The short prose works written in the final decade of Beckett’s life focus upon the obscurity of the self and the self in relation to the world by allocating to the characters, only disintegrated elements of the self. Beckett’s post-Nobel prose works draw upon the fragmented nature of the self through contemplation. In this process, the protagonists have thoughts and imaginations, which end with an emptiness, equivalent to an understanding, filtered through the ‘Schopenhauerian Buddhist’ framework. As Grendon asserts:
[…] although there are some references to characters many of who appeared in Beckett’s earlier novels who seem to correspond to the traditional subject in that they are endowed with a name and a familiar human physical form, these identities do not remain stable long. (50)
Decades after ‘Three Dialogues’ in which ‘B’ mentions that there is nothing to express, the obligation of expression comes through an awareness of the self in Beckett’s works which represent bare combination of the elements of the self that are constantly interacting.
This article is concerned with this fragmented self in Beckett’s shorter prose works from the 1980s – the shorter‘The Way’ (1981) andStirrings Still (1989). These compressed works pay rigorous attention to each activity within the self. Beckett’s earlier attempt to yield an awareness of the self into the text is evident in a 1960 conversation with Lawrence Harvey in which he gives a significant status to contemplation and says that it plays a consequential role whereby “getting below the surface, concentrating, listening, getting your ear down so you can hear the infinitesimal murmur” are reinforced (247). This appearance and disappearance in the construction of the self can be read through ‘Schopenhauerian Buddhism’ which emphasises how the word ‘I’ embodies multiple aspects without essence. For Schopenhauer, this brings clarity in understanding how an illusion (veil of Maya) is formed in the sense of the self. When Schopenhauer writes, “the world is my representation,” he draws upon the Buddhist expression of emptiness and the Vedic deception present in the idea of things and the self. To this end, Schopenhauer further remarks that “the world must be recognised, from one aspect at least, as akin to a dream, indeed as capable of being put in the same class as dream” (Schopenhauer II 1969, 4).
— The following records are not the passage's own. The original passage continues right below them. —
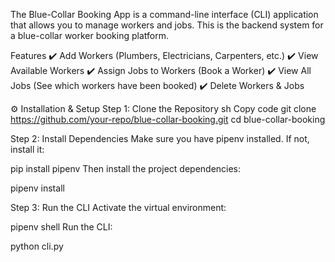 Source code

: The Blue-Collar Booking App is a command-line interface (CLI) application that allows you to manage workers and jobs. This is the backend system for a blue-collar worker booking platform.

Features
✔️ Add Workers (Plumbers, Electricians, Carpenters, etc.)
✔️ View Available Workers
✔️ Assign Jobs to Workers (Book a Worker)
✔️ View All Jobs (See which workers have been booked)
✔️ Delete Workers & Jobs

⚙️ Installation & Setup
Step 1: Clone the Repository
sh
Copy code
git clone https://github.com/your-repo/blue-collar-booking.git
cd blue-collar-booking

Step 2: Install Dependencies
Make sure you have pipenv installed. If not, install it:


pip install pipenv
Then install the project dependencies:


pipenv install

Step 3: Run the CLI
Activate the virtual environment:



pipenv shell
Run the CLI:


python cli.py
The protagonists of these late prose works are divided into an inner and an outer self: “his ears from deep within” (Beckett Stirrings Still, 114); “self and second self” (Beckett 2009, 110); “head on hands he saw himself rise and go” (Beckett Stirrings Still, 107) and “He speaks of himself as of another” (Beckett Company, 16). The relationship between the elements within the mind, such as ears and eyes, are observed without reactions or perceptions as in ‘Ceiling’: “For some time after coming to the eyes continue to. When in the end they open they are met by this dull white. Consciousness eyes to of having come to” recognise self as it is (Beckett 2009, 129). For example, a thinking mind thinks about a memory. This memory is a fragment from the past, but no label, either good or bad, is attached to it. The protagonists are aware of emergent memory in the mind, which is also a product of habit as in the 1931 Proust. The awareness of memory and habit is generally unnoticeable, and Schopenhauer explains this through a simile: “The most accurate seems to be that of a piece of cloth, which after being folded frequently, again falls automatically, as it were, into same creases” (Schopenhauer I 1969, 216). This relates to the automatic mental passing over of the process of interdependence. Beckett’s late works grasp unawareness at the moment of its occurrence and lay bare memory, perceptions and thoughts at the moment of happening, portraying the distinctive nature of how memory and habit work.
This dissolution of the self in Beckett’s works comes through protagonists who are aware of the self’s different constituents. A ‘Schopenhauerian Buddhist’ framework makes it clear that for the protagonists, there is an identification with the mind and other constituents of the self separately and, moreover, that the construction of the self is based on its various elements. The most difficult part of the sense of ‘I’ is to grasp or define it, because there is no essence behind the illusory sense of self. It is impossible to pin down ‘I’ in any of the constituents of the self, as is clear from Schopenhauer’s principle of sufficient reason. Read into Beckett’s late prose, this suggests a fragmentation of the self. Thus the ‘I’ is like “[o]ne’s own person [which] is then split up into the knowing and the known, into object and subject, and here, as everywhere, these two face each other inseparably and irreconcilably” (Schopenhauer II 1969, 6). This view identifies the self as split and dependent.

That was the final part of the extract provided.